▶ EXERCISE AIM
Every line from the one with "This project demonstrates" to the end of the listing, and nothing else, is to be printed exactly; please leave the pictures out.

▶ PROVIDED RECORDS
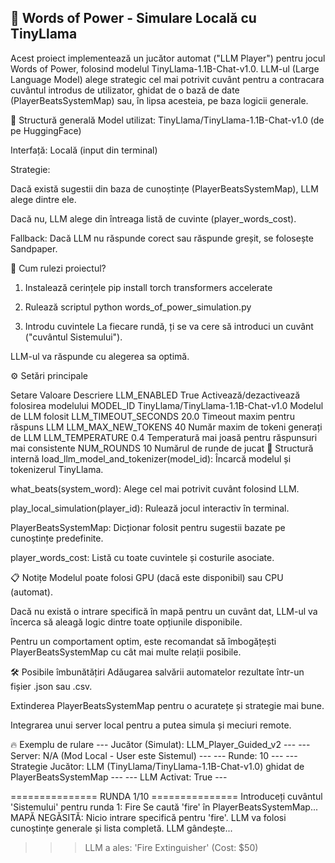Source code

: ## 🦙 Words of Power - Simulare Locală cu TinyLlama

Acest proiect implementează un jucător automat ("LLM Player") pentru jocul Words of Power, folosind modelul TinyLlama-1.1B-Chat-v1.0.
LLM-ul (Large Language Model) alege strategic cel mai potrivit cuvânt pentru a contracara cuvântul introdus de utilizator, ghidat de o bază de date (PlayerBeatsSystemMap) sau, în lipsa acesteia, pe baza logicii generale.

🧩 Structură generală
Model utilizat: TinyLlama/TinyLlama-1.1B-Chat-v1.0 (de pe HuggingFace)

Interfață: Locală (input din terminal)

Strategie:

Dacă există sugestii din baza de cunoștințe (PlayerBeatsSystemMap), LLM alege dintre ele.

Dacă nu, LLM alege din întreaga listă de cuvinte (player_words_cost).

Fallback: Dacă LLM nu răspunde corect sau răspunde greșit, se folosește Sandpaper.

🚀 Cum rulezi proiectul?
1. Instalează cerințele
pip install torch transformers accelerate

3. Rulează scriptul
python words_of_power_simulation.py

5. Introdu cuvintele
La fiecare rundă, ți se va cere să introduci un cuvânt ("cuvântul Sistemului").

LLM-ul va răspunde cu alegerea sa optimă.

⚙️ Setări principale

Setare	Valoare	Descriere
LLM_ENABLED	True	Activează/dezactivează folosirea modelului
MODEL_ID	TinyLlama/TinyLlama-1.1B-Chat-v1.0	Modelul de LLM folosit
LLM_TIMEOUT_SECONDS	20.0	Timeout maxim pentru răspuns LLM
LLM_MAX_NEW_TOKENS	40	Număr maxim de tokeni generați de LLM
LLM_TEMPERATURE	0.4	Temperatură mai joasă pentru răspunsuri mai consistente
NUM_ROUNDS	10	Numărul de runde de jucat
📂 Structură internă
load_llm_model_and_tokenizer(model_id): Încarcă modelul și tokenizerul TinyLlama.

what_beats(system_word): Alege cel mai potrivit cuvânt folosind LLM.

play_local_simulation(player_id): Rulează jocul interactiv în terminal.

PlayerBeatsSystemMap: Dicționar folosit pentru sugestii bazate pe cunoștințe predefinite.

player_words_cost: Listă cu toate cuvintele și costurile asociate.

📋 Notițe
Modelul poate folosi GPU (dacă este disponibil) sau CPU (automat).

Dacă nu există o intrare specifică în mapă pentru un cuvânt dat, LLM-ul va încerca să aleagă logic dintre toate opțiunile disponibile.

Pentru un comportament optim, este recomandat să îmbogățești PlayerBeatsSystemMap cu cât mai multe relații posibile.

🛠 Posibile îmbunătățiri
Adăugarea salvării automatelor rezultate într-un fișier .json sau .csv.

Extinderea PlayerBeatsSystemMap pentru o acuratețe și strategie mai bune.

Integrarea unui server local pentru a putea simula și meciuri remote.

🔥 Exemplu de rulare
--- Jucător (Simulat): LLM_Player_Guided_v2 ---
--- Server: N/A (Mod Local - User este Sistemul) ---
--- Runde: 10 ---
--- Strategie Jucător: LLM (TinyLlama/TinyLlama-1.1B-Chat-v1.0) ghidat de PlayerBeatsSystemMap ---
--- LLM Activat: True ---

=============== RUNDA 1/10 ===============
Introduceți cuvântul 'Sistemului' pentru runda 1: Fire
Se caută 'fire' în PlayerBeatsSystemMap...
MAPĂ NEGĂSITĂ: Nicio intrare specifică pentru 'fire'. LLM va folosi cunoștințe generale și lista completă.
LLM gândește...
>>> LLM a ales: 'Fire Extinguisher' (Cost: $50)
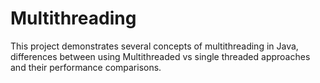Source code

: # Multithreading

This project demonstrates several concepts of multithreading in Java, differences between using Multithreaded vs single threaded approaches and their performance comparisons.
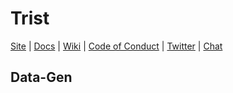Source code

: # Trist 

[Site](https://trystal.net/) |
[Docs](https://trystal.net/) |
[Wiki](https://github.com/trystal/trist/wiki "Changelog, Roadmap, etc.") |
[Code of Conduct](https://jquery.org/conduct/) |
[Twitter](https://twitter.com/trystalnet) |
[Chat](https://gitter.im/trystal/trystal)

## Data-Gen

▶ THE COMPLETED TASK
This project demonstrates several concepts of multithreading in Java, differences between using Multithreaded vs single threaded approaches and their performance comparisons.
Source code

: # Trist 

[Site](https://trystal.net/) |
[Docs](https://trystal.net/) |
[Wiki](https://github.com/trystal/trist/wiki "Changelog, Roadmap, etc.") |
[Code of Conduct](https://jquery.org/conduct/) |
[Twitter](https://twitter.com/trystalnet) |
[Chat](https://gitter.im/trystal/trystal)

## Data-Gen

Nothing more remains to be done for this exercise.